# Junk ??????????????????



## epackage (Jan 17, 2010)

These were in a lot of bottles I bought and I have no idea when it comes to jars, are these junkers?
      Thanx,
                   Jim







[/IMG]






[/IMG]


----------



## Rockhounder55 (Jan 17, 2010)

Hey Jim, those would be good for displaying any shards or artifacts that you might come across.  ~Mike


----------



## woody (Jan 17, 2010)

Doing a completed auction search on eBay of the bottles in question will give you a good idea of the value of those fruit jars.


----------



## epackage (Jan 17, 2010)

Thanx RH and Woody, there seems to be so many differences in Jars that e-bay is still tough to use and gauge against these, it's ok if they aren't worth anything because i am way ahead on my purchase already.
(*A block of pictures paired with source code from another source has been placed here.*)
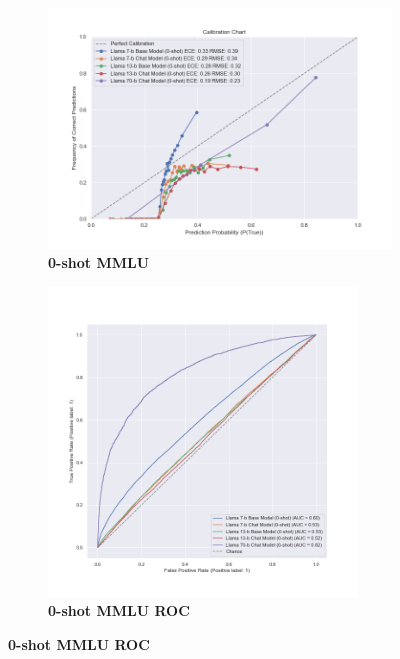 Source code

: \documentclass[11pt]{article}
\begin{document}
\begin{figure}
     \centering
     \begin{subfigure}[b]{0.60\textwidth}
         \centering 
         \includegraphics[width=1.1\textwidth]{figures/0-shot-MMLU.png}
         \caption{\textbf{0-shot MMLU} }
         \label{fig:0-shot-MMLU}
     \end{subfigure}
     \hfill
         \begin{subfigure}[b]{0.38\textwidth}
         \centering 
         \includegraphics[width=0.9\textwidth]{figures/0-shot-MMLU-roc.png}
         \caption{\textbf{0-shot MMLU ROC}}
         \label{fig:0-shot-MMLU}

\end{subfigure}
\end{figure}
\end{document}
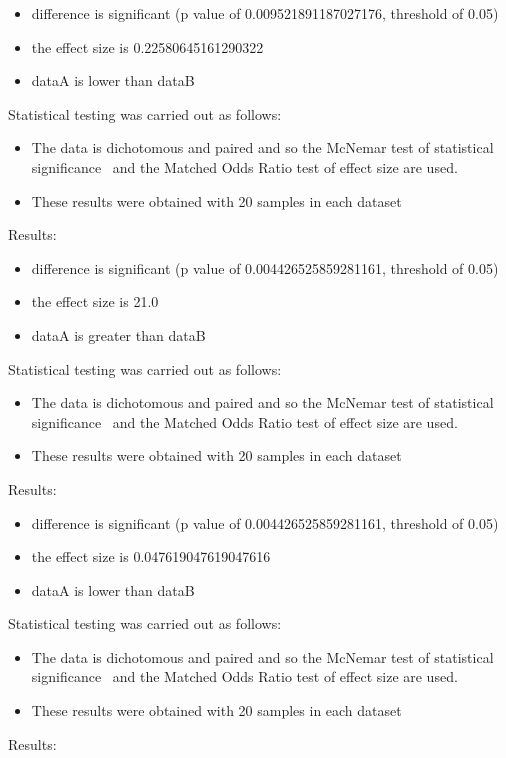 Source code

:\documentclass[]{article}
\begin{document}
\begin{itemize}
\item{difference is significant (p value of 0.009521891187027176, threshold of 0.05)}
\item{the effect size is 0.22580645161290322}
\item{dataA is lower than dataB}
\end{itemize}Statistical testing was carried out as follows: \begin{itemize}
\item{The data is dichotomous and paired and so the McNemar test of statistical significance~\cite{Gibbons2011} and the Matched Odds Ratio test of effect size are used.}
\item{These results were obtained with 20 samples in each dataset}
\end{itemize}Results:
\begin{itemize}
\item{difference is significant (p value of 0.004426525859281161, threshold of 0.05)}
\item{the effect size is 21.0}
\item{dataA is greater than dataB}
\end{itemize}Statistical testing was carried out as follows: \begin{itemize}
\item{The data is dichotomous and paired and so the McNemar test of statistical significance~\cite{Gibbons2011} and the Matched Odds Ratio test of effect size are used.}
\item{These results were obtained with 20 samples in each dataset}
\end{itemize}Results:
\begin{itemize}
\item{difference is significant (p value of 0.004426525859281161, threshold of 0.05)}
\item{the effect size is 0.047619047619047616}
\item{dataA is lower than dataB}
\end{itemize}Statistical testing was carried out as follows: \begin{itemize}
\item{The data is dichotomous and paired and so the McNemar test of statistical significance~\cite{Gibbons2011} and the Matched Odds Ratio test of effect size are used.}
\item{These results were obtained with 20 samples in each dataset}
\end{itemize}Results:
\end{document}
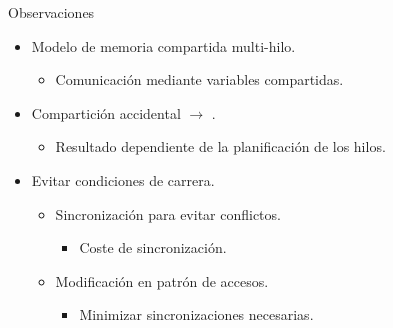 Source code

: \begin{frame}[t]{Observaciones}
\begin{itemize}
  \item Modelo de memoria compartida multi-hilo.
    \begin{itemize}
      \item Comunicación mediante variables compartidas.
    \end{itemize}

  \item Compartición accidental $\rightarrow$ .
    \begin{itemize}
      \item Resultado dependiente de la planificación de los hilos.
    \end{itemize}

  \item Evitar condiciones de carrera.
    \begin{itemize}
      \item Sincronización para evitar conflictos.
        \begin{itemize}
          \item Coste de sincronización.
        \end{itemize}
      \item Modificación en patrón de accesos.
        \begin{itemize}
          \item Minimizar sincronizaciones necesarias.
        \end{itemize}
    \end{itemize}

\end{itemize}
\end{frame}
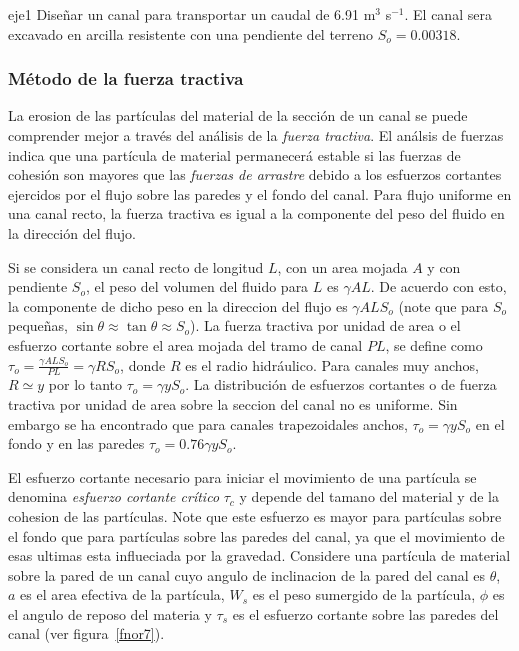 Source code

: \documentclass[11pt, oneside]{article}
\begin{document}
\begin{eje}{}{eje1}
Diseñar un canal para transportar un caudal de 6.91 m$^3$ s$^{-1}$. El canal sera excavado en arcilla resistente con una pendiente del terreno $S_o = 0.00318$.
\end{eje}

\subsubsection{M\'etodo de la fuerza tractiva}
La erosion de las part\'iculas del material de la secci\'on de un canal se puede comprender mejor a trav\'es del an\'alisis de la \emph{fuerza tractiva}. El an\'alsis de fuerzas indica que una part\'icula de material permanecer\'a estable si las fuerzas de cohesi\'on son mayores que las \emph{fuerzas de arrastre} debido a los esfuerzos cortantes ejercidos por el flujo sobre las paredes y el fondo del canal. Para flujo uniforme en una canal recto, la fuerza tractiva es igual a la componente del peso del fluido en la direcci\'on del flujo. 

Si se considera un canal recto de longitud $L$, con un area mojada $A$ y con pendiente $S_o$, el peso del volumen del fluido para $L$ es $\gamma A L$. De acuerdo con esto, la componente de dicho peso en la direccion del flujo es $\gamma A L S_o$ (note que para $S_o$ pequeñas, $\sin \theta \approx \tan \theta \approx S_o$). La fuerza tractiva por unidad de area o el esfuerzo cortante sobre el area mojada del tramo de canal $PL$, se define como $\tau_o = \frac{\gamma A L S_o}{PL} = \gamma R S_o$, donde $R$ es el radio hidr\'aulico. Para canales muy anchos, $R \simeq y$ por lo tanto $\tau_o = \gamma y S_o$. La distribuci\'on de esfuerzos cortantes o de fuerza tractiva por unidad de area sobre la seccion del canal no es uniforme. Sin embargo se ha encontrado que para canales trapezoidales anchos, $\tau_o = \gamma y S_o$ en el fondo y en las paredes $\tau_o = 0.76 \gamma y S_o$. 

El esfuerzo cortante necesario para iniciar el movimiento de una part\'icula se denomina \emph{esfuerzo cortante cr\'itico} $\tau_c$ y depende del tamano del material y de la cohesion de las part\'iculas. Note que este esfuerzo es mayor para part\'iculas sobre el fondo que para part\'iculas sobre las paredes del canal, ya que el movimiento de esas ultimas esta influeciada por la gravedad. Considere una part\'icula de material sobre la pared de un canal cuyo angulo de inclinacion de la pared del canal es $\theta$, $a$ es el area efectiva de la part\'icula, $W_s$ es el peso sumergido de la part\'icula, $\phi$ es el angulo de reposo del materia  y $\tau_s$ es el esfuerzo cortante sobre las paredes del canal  (ver figura~\ref{fnor7}). 
\end{document}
Thanx for the input.
                      Jim


----------



## cyberdigger (Jan 17, 2010)

In that case, they are junk! [] They have lid issues, too, I don't even think the two with lids are the right ones..well maybe they are.. anyway..


----------



## jarsnstuff (Jan 17, 2010)

Since the two Ball jars are missing the lids & wires to make them complete, I'd toss those.  (Something I've never had the heart to do...) It would cost you more to get the lids & wires than they're worth complete.  Complete, they're a buck or two each.  The two Atlas jars, clean 'em up & you can sell for a buck or two each at a flea market, garage sale, sometimes even a bottle show.   EBay isn't any help on these since shipping costs more than they're worth.  -Tammy


----------



## coreya (Jan 17, 2010)

whats on the base of the squat pint atlas? 2nd from right.


----------



## coreya (Jan 17, 2010)

Also the second ball idel may be a good one but better photos of the neck area , base and rear are needed. may be a red book # 203-5 but cant tell without the pictures.


----------



## madman (Jan 17, 2010)

like the atlas jars pm me if you want to sell any damage???


----------



## epackage (Jan 17, 2010)

No damage MM, pm sent, they just need some soapy water....Jim


----------